I did a frequency analysis table, for around 23 previous studies then I choose the most five frequency factors, the examiner asked to Justify why I chose only five variables from that table?
The appropriate number of variables depends on the type of process you are studying. Without describing the subject matter it is not possible to comment on the number of variables.
Indeed, without specifying the problem, this is not easy to answer.
But if anyway a general answer: You can test different numbers of variables and investigate how that influence your result. If, say, 5 variables and 10 variables gives the same result, then using Ockham's razor, you can conclude that 5 is preferred, as it uses less variables (degrees of freedom).
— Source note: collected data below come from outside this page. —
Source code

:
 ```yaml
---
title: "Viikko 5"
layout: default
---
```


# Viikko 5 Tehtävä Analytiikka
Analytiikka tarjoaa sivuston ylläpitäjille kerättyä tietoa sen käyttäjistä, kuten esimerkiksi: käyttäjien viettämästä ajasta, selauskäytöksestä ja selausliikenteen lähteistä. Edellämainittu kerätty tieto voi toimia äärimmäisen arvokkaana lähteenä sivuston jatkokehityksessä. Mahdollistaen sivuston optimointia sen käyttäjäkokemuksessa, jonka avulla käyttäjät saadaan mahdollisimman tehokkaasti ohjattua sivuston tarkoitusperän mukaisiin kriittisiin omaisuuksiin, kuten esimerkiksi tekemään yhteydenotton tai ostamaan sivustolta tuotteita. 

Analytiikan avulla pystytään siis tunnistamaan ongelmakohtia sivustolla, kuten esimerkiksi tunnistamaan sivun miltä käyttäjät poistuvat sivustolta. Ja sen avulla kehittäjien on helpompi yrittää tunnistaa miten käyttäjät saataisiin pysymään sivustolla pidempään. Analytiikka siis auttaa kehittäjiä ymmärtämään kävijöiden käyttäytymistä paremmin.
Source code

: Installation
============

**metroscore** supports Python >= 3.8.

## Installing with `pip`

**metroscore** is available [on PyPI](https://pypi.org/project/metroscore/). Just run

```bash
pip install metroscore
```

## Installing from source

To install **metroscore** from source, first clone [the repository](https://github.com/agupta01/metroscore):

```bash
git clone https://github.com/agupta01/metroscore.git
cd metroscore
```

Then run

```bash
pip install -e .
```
Regarding sound is is pretty easy to argument for using few parameters. We know that loudness matters, e.g. LAeq or LAeq max [dB], reverb is a class of sound, T30 [s], if the sound is related to speech intelligibility, then the Speech Transmission Index, STI [1] may be useful (but it is inversely dependent on the T30 and the background noise). In many cases single number parameters is used in requirements and measurement standards.
However if more detail in the spectra is to be revealed more numbers my be useful, like octave band spectra or one third octave bands. If you aim to do a statistical analysis of the recorded spectra, an anova or a x-y plot of all possible combinations may be feasible and useful, but the limits for saying that a correlation is significant becomes more and more strict the more hypothesis tests you do.
If you are more specific about the problem, we may be able to help you better.